British Comedy Guide

Jonathan Harvey

  • Writer

Press clippings Page 3

The beige boredom of suburban adolescence has produced a stream of anti-heroes. Now, to add to the notable likes of Holden Caulfield, Malcolm (in the middle) and Adrian Mole, we have Simon Doonan, self-styled star of Beautiful People and survivor of growing up in Reading. Which takes some doing for a teenage boy into frocks.
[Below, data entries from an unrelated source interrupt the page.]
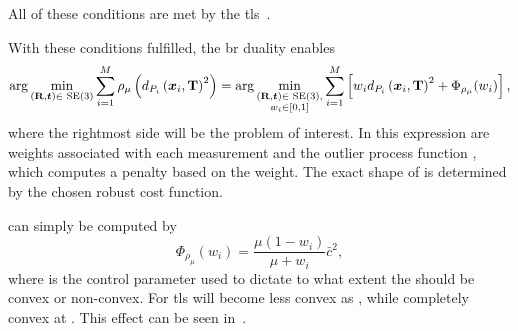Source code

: All of these conditions are met by the \gls{tls}~\cite{graduated-non-convexity-for-robust-spatial-perception:-from-non-minimal-solvers-to-global-outlier-rejection}.\medskip

With these conditions fulfilled, the \gls{br} duality enables
%
\begin{equation}\label{eq:br-result}
	\arg \min_{(\bm{\mathrm{R}},\bm{t})\in\text{ SE} (3)} \sum^M_{i=1} \rho_\mu \left(d_{P_i}\left( \bm{x}_i,\bm{\mathrm{T}} \right)^{2}\right) = 
	\arg \min_{\substack{(\bm{\mathrm{R}},\bm{t})\in\text{ SE} (3),\\ w_i\in [0,1]}} \sum^M_{i=1} \left[ w_i d_{P_i}\left( \bm{x}_i,\bm{\mathrm{T}} \right)^{2} + \Phi_{\rho_\mu}(w_i)\right],
\end{equation}
where the rightmost side will be the problem of interest. In this expression  are weights associated with each measurement  and the outlier process function , which computes a penalty based on the weight. The exact shape of  is determined by the chosen robust cost function. \medskip

 can simply be computed by
%
\begin{equation}
	\Phi_{\rho_\mu}(w_i) = \frac{\mu(1-w_i)}{\mu+w_i}\bar{c}^2,
\end{equation}
where \mvar{\mu} is the control parameter used to dictate to what extent the  should be convex or non-convex. For \gls{tls}  will become less convex as \mvar{\mu\rightarrow \infty}, while completely convex at . This effect can be seen in~.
Gay-friendly would be putting it a tad mildly for Jonathan Harvey's boisterous sitcom-style adaptation of Doonan's original memoir. It's gay-delirious, spinning off in camp tangents - including a hilarious spoof on those crazy old Egoiste ads - at the drop of an escapist hat. Not all the jokes hit the mark, but its feel for the early 1990s, those dark pre-internet days, is spot on.
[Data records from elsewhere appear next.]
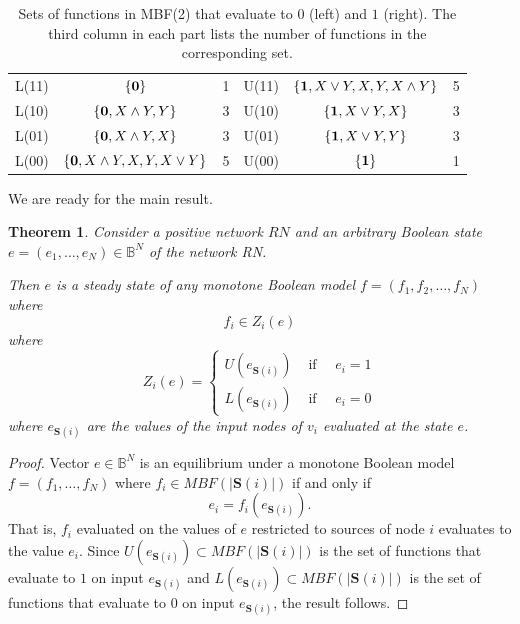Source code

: \documentclass[10pt,letterpaper]{article}
\newcommand{\bbB}{\mathbb{B}}
\newcommand{\Sources}{\mathbf{S}}
\newcommand{\bzero}{{\bf 0}}
\newcommand{\bone}{{\bf 1}}
\newtheorem{thm}{Theorem}[section]
\begin{document}
\begin{table}[t]
    \centering
    \begin{tabular}{|c|c|c ||c|c|c|}
     \hline 
     L(11)   & $\{ \bzero\}$                     &1 & U(11) &  $\{\bone,X\vee Y, X,Y,X\wedge Y \}$ &5     \\
     L(10)  & $\{\bzero, X\wedge Y, Y\} $        &3  & U(10) &  $\{\bone ,X\vee Y, X \}   $        &3  \\
     L(01)  & $\{\bzero,X\wedge Y, X \} $        &3  & U(01) &  $ \{\bone, X\vee Y, Y\}  $         &3 \\
     L(00)  & $\{\bzero,X\wedge Y, X,Y,X\vee Y \}$ &5 & U(00) &   $\{ \bone \} $                    &1\\
     \hline
    \end{tabular}
    \caption{Sets of functions in MBF(2) that evaluate to $0$ (left) and $1$ (right). The third column in each part lists the number of functions in the corresponding set. }
    \label{tableMBF2}
\end{table}

We are ready for the main result. 

\begin{thm}\label{thm:monostability}
Consider a positive network $RN$ and an arbitrary Boolean state $e=(e_1, \ldots, e_N)\in \bbB^N$ of the network RN.

Then $e$ is a steady state of any monotone Boolean model $f=(f_1,f_2, \ldots, f_N)$ where
\[ f_i \in Z_i(e)\]
where 
\[ Z_i(e)= \left\{ \begin{array}{cc}
U(e_{\Sources(i)}) & \mbox{ if } \quad e_i=1\\
L(e_{\Sources(i)}) &\mbox{ if } \quad e_i=0
\end{array}
\right .
\]
where $e_{\Sources(i)}$ are the values of the input nodes of $v_i$ evaluated at the state $e$.
\end{thm}
\begin{proof}
Vector $e\in \bbB^N$ is an equilibrium under a monotone Boolean model $f=(f_1, \ldots, f_N)$ where $f_i \in MBF(|\Sources(i)|)$ if and only if 
\[ e_i = f_i(e_{\Sources(i)}). \]
That is, $f_i$ evaluated on the values of $e$ restricted to sources of node $i$ evaluates to the value $e_i$.
Since $U(e_{\Sources(i)}) \subset MBF(|\Sources(i)|)$ is the set of functions that evaluate to $1$ on input $e_{\Sources(i)}$ and $L(e_{\Sources(i)}) \subset MBF(|\Sources(i)|)$ is the set of functions that evaluate to $0$ on input $e_{\Sources(i)}$, the result follows.
\end{proof}
\end{document}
Told from the perspective of Doonan's present-day persona, a slightly fey New York window-dresser played by Luke Ward-Wilkinson, Beautiful People sidesteps soft nostalgia and skewers the past with waspish wit. Clutch it to your man boobs.

Keith Watson, Metro, 2nd October 2008

Preview: Beautiful People

There are, I'm sure, a number of responses to be elicited when told that the creator of Gimme, Gimme, Gimme has created a new sitcom for BBC2 - not all of them complimentary.

But Jonathan Harvey has done just that, and after the first two episodes of Beautiful People landed on our doormat recently, I have to say that it looks like it's going to be a finely crafted, rather sweet, and often incredibly funny series.